:: Your instructions ::
In the data below, find every line that has the string "includegraphics", and copy it.

[Extracted material]

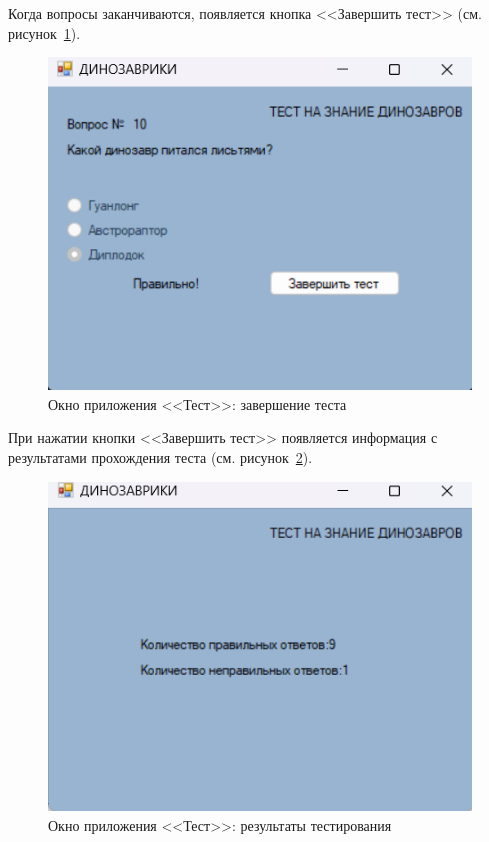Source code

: \documentclass[bachelor, och, pract, times]{SCWorks}
\begin{document}
Когда вопросы заканчиваются, появляется кнопка <<Завершить тест>> (см. рисунок~\ref{fig:test-05}).

\begin{figure}[H]
    \centering
    \includegraphics[scale=0.7]{Скрины/Снимок экрана 2025-01-05 214141.png}
    \caption{Окно приложения <<Тест>>: завершение теста}\label{fig:test-05}
\end{figure}

При нажатии кнопки <<Завершить тест>> появляется информация с результатами прохождения теста (см. рисунок~\ref{fig:test-06}).

\begin{figure}[H]
    \centering
    \includegraphics[scale=0.7]{Скрины/Снимок экрана 2025-01-05 214040.png}
    \caption{Окно приложения <<Тест>>: результаты тестирования}\label{fig:test-06}
\end{figure}
\end{document}
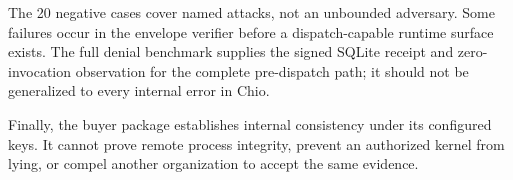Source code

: The 20 negative cases cover named attacks, not an unbounded adversary. Some
failures occur in the envelope verifier before a dispatch-capable runtime
surface exists. The full denial benchmark supplies the signed SQLite receipt
and zero-invocation observation for the complete pre-dispatch path; it should
not be generalized to every internal error in Chio.

Finally, the buyer package establishes internal consistency under its
configured keys. It cannot prove remote process integrity, prevent an
authorized kernel from lying, or compel another organization to accept the
same evidence.
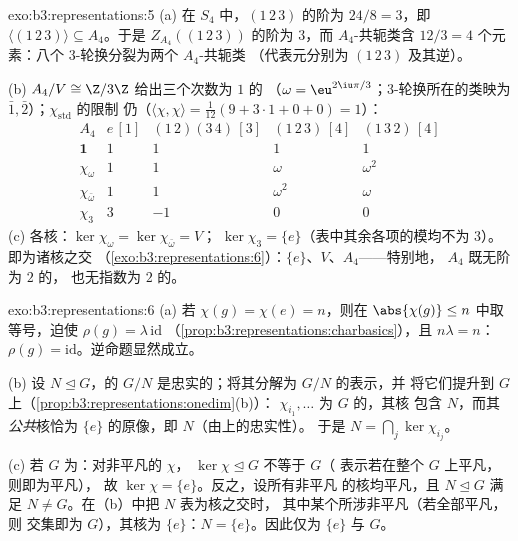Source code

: \begin{solution}{exo:b3:representations:5}
(a) 在 $S_4$ 中，$(1\,2\,3)$ 的阶为 $24/8 =
3$，即 $\langle(1\,2\,3)\rangle \subseteq A_4$。于是
$Z_{A_4}((1\,2\,3))$ 的阶为 $3$，而 $A_4$-共轭类含 $12/3
= 4$ 个元素：八个 $3$-轮换分裂为两个 $A_4$-共轭类
（代表元分别为 $(1\,2\,3)$ 及其逆）。

(b) $A_4/V \cong \Z/3\Z$ 给出三个次数为 $1$ 的
（$\omega = \eu^{2\iu\pi/3}$；$3$-轮换所在的类映为
$\bar1, \bar2$）；$\chi_{\mathrm{std}}$ 的限制
仍（$\langle\chi,\chi\rangle = \frac1{12}(9 + 3
\cdot 1 + 0 + 0) = 1$）：
\[
\begin{array}{c|cccc}
A_4 & e\,[1] & (1\,2)(3\,4)\,[3] & (1\,2\,3)\,[4] &
(1\,3\,2)\,[4]\\
\hline
\mathbf 1 & 1 & 1 & 1 & 1\\
\chi_\omega & 1 & 1 & \omega & \omega^2\\
\chi_{\bar\omega} & 1 & 1 & \omega^2 & \omega\\
\chi_3 & 3 & -1 & 0 & 0
\end{array}
\]
(c) 各核：$\ker\chi_\omega = \ker\chi_{\bar\omega} = V$；
$\ker\chi_3 = \{e\}$（表中其余各项的模均不为 $3$）。
即为诸核之交
（\cref{exo:b3:representations:6}）：$\{e\}$、$V$、$A_4$——特别地，
$A_4$ 既无阶为 $2$ 的，
也无指数为 $2$ 的。
\end{solution}

\begin{solution}{exo:b3:representations:6}
(a) 若 $\chi(g) = \chi(e) = n$，则在
$\abs{\chi(g)} \leq n$ 中取等号，迫使 $\rho(g) = \lambda\,\mathrm{id}$
（\cref{prop:b3:representations:charbasics}），且 $n\lambda = n$：
$\rho(g) = \mathrm{id}$。逆命题显然成立。

(b) 设 $N \trianglelefteq G$，的
$G/N$ 是忠实的；将其分解为 $G/N$ 的表示，并
将它们提升到 $G$ 上（\cref{prop:b3:representations:onedim}(b)）：
$\chi_{i_1}, \dots$ 为 $G$ 的，其核
包含 $N$，而其\emph{公共}核恰为
$\{e\}$ 的原像，即 $N$（由上的忠实性）。
于是 $N = \bigcap_j \ker\chi_{i_j}$。

(c) 若 $G$ 为：对非平凡的 $\chi$，
$\ker\chi \trianglelefteq G$ 不等于 $G$（
表示若在整个 $G$ 上平凡，则即为平凡），
故 $\ker\chi = \{e\}$。反之，设所有非平凡
的核均平凡，且 $N \trianglelefteq G$ 满足 $N \neq
G$。在（b）中把 $N$ 表为核之交时，
其中某个所涉非平凡（若全部平凡，则
交集即为 $G$），其核为 $\{e\}$：$N =
\{e\}$。因此仅为 $\{e\}$ 与 $G$。
\end{solution}

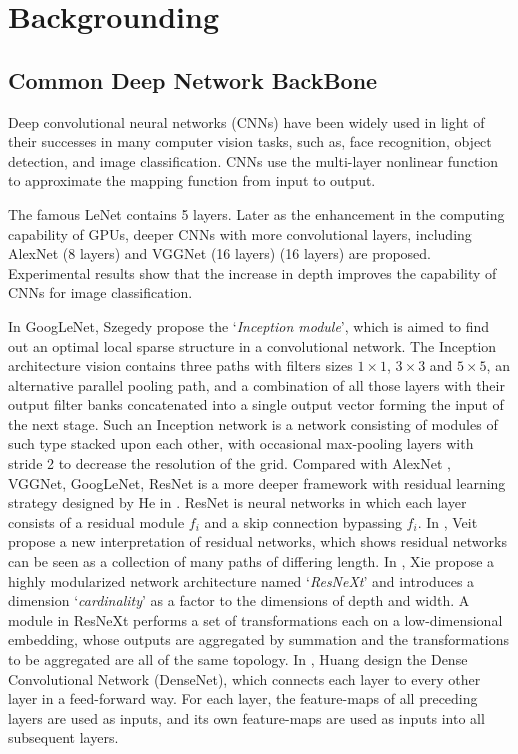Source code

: \section{Backgrounding}


\subsection{Common Deep Network BackBone}
Deep convolutional neural networks (CNNs) \cite{Lecun2014Backpropagation} have been widely used in light of their successes in many computer vision tasks, such as, face recognition\cite{Schroff2015FaceNet},  object detection\cite{Ren2015Faster}, and image classification\cite{Krizhevsky2012ImageNet}. CNNs use the multi-layer nonlinear function to approximate the mapping function from input to output.

The famous LeNet contains 5 layers. Later as the enhancement in the computing capability of GPUs, deeper CNNs with more convolutional layers, including AlexNet (8 layers) \cite{Krizhevsky2012ImageNet} and VGGNet (16 layers) (16 layers)\cite{Simonyan-VGG} are proposed. Experimental results show that the increase in depth improves the capability of CNNs for image classification.

In GoogLeNet\cite{Szegedy-GoogLeNet}, Szegedy \etal propose the `\emph{Inception module}', which is aimed to find out an optimal local sparse structure in a convolutional network. The Inception architecture vision contains three paths with filters sizes $1 \times 1$, $3 \times 3$ and $5\times 5$, an alternative parallel pooling path, and a combination of all those layers with their output filter banks concatenated into a single output vector forming the input of the next stage.
Such an Inception network is a network consisting of modules of such type stacked upon each other, with occasional max-pooling layers with stride 2 to decrease the resolution of the grid.
Compared with AlexNet \cite{Krizhevsky2012ImageNet}, VGGNet\cite{Simonyan-VGG}, GoogLeNet\cite{Szegedy-GoogLeNet}, ResNet is a more deeper framework with residual learning strategy designed by He \etal in \cite{He-Resnet}. ResNet is neural networks in which each layer consists of a residual module $f_i$ and a skip connection bypassing $f_i$.
In \cite{veit2016residual}, Veit \etal propose a new interpretation of residual networks, which shows residual networks can be seen as a collection of many paths of differing length.
In \cite{xie2017aggregated}, Xie \etal propose a highly modularized network architecture named `\emph{ResNeXt}' and introduces a dimension `\emph{cardinality}' as a factor to the dimensions of depth and width. A module in ResNeXt performs a set of transformations each on a low-dimensional embedding, whose outputs are aggregated by summation and the transformations to be aggregated are all of the same topology.
In \cite{huang2016densely}, Huang \etal design the Dense Convolutional Network (DenseNet), which connects each layer
to every other layer in a feed-forward way. For each layer, the feature-maps of all preceding layers are used as inputs, and its own feature-maps are used as inputs into all subsequent layers.

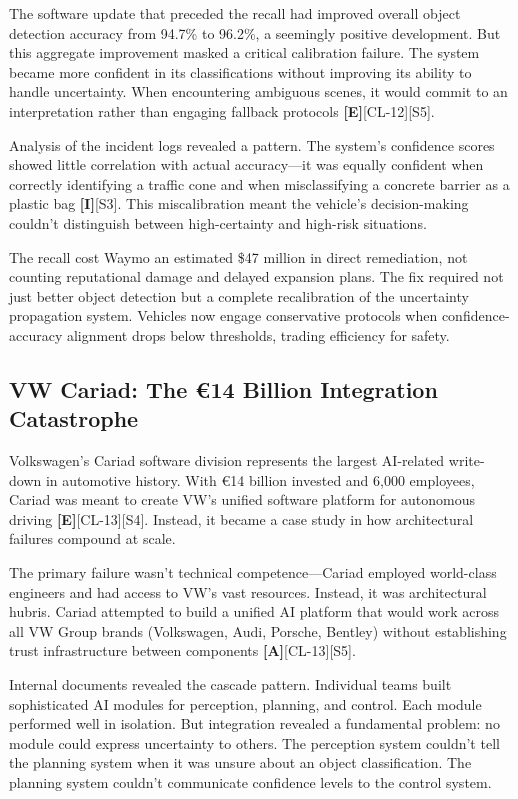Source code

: \documentclass[a4paper,11pt]{article}
\newcommand{\elabel}{\textbf{\textcolor{ecolor}{[E]}}}
\newcommand{\ilabel}{\textbf{\textcolor{icolor}{[I]}}}
\newcommand{\alabel}{\textbf{\textcolor{acolor}{[A]}}}
\begin{document}
The software update that preceded the recall had improved overall object detection accuracy from 94.7\% to 96.2\%, a seemingly positive development. But this aggregate improvement masked a critical calibration failure. The system became more confident in its classifications without improving its ability to handle uncertainty. When encountering ambiguous scenes, it would commit to an interpretation rather than engaging fallback protocols \elabel{}[CL-12]\textcolor{primary}{[S5]}.


Analysis of the incident logs revealed a pattern. The system's confidence scores showed little correlation with actual accuracy—it was equally confident when correctly identifying a traffic cone and when misclassifying a concrete barrier as a plastic bag \ilabel{}\textcolor{primary}{[S3]}. This miscalibration meant the vehicle's decision-making couldn't distinguish between high-certainty and high-risk situations.


The recall cost Waymo an estimated \$47 million in direct remediation, not counting reputational damage and delayed expansion plans. The fix required not just better object detection but a complete recalibration of the uncertainty propagation system. Vehicles now engage conservative protocols when confidence-accuracy alignment drops below thresholds, trading efficiency for safety.


\subsection{VW Cariad: The €14 Billion Integration Catastrophe}

Volkswagen's Cariad software division represents the largest AI-related write-down in automotive history. With €14 billion invested and 6,000 employees, Cariad was meant to create VW's unified software platform for autonomous driving \elabel{}[CL-13]\textcolor{primary}{[S4]}. Instead, it became a case study in how architectural failures compound at scale.


The primary failure wasn't technical competence—Cariad employed world-class engineers and had access to VW's vast resources. Instead, it was architectural hubris. Cariad attempted to build a unified AI platform that would work across all VW Group brands (Volkswagen, Audi, Porsche, Bentley) without establishing trust infrastructure between components \alabel{}[CL-13]\textcolor{primary}{[S5]}.


Internal documents revealed the cascade pattern. Individual teams built sophisticated AI modules for perception, planning, and control. Each module performed well in isolation. But integration revealed a fundamental problem: no module could express uncertainty to others. The perception system couldn't tell the planning system when it was unsure about an object classification. The planning system couldn't communicate confidence levels to the control system.
\end{document}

[/Extracted material]

:: Answer below ::
    \includegraphics[scale=0.7]{Скрины/Снимок экрана 2025-01-05 214141.png}
    \includegraphics[scale=0.7]{Скрины/Снимок экрана 2025-01-05 214040.png}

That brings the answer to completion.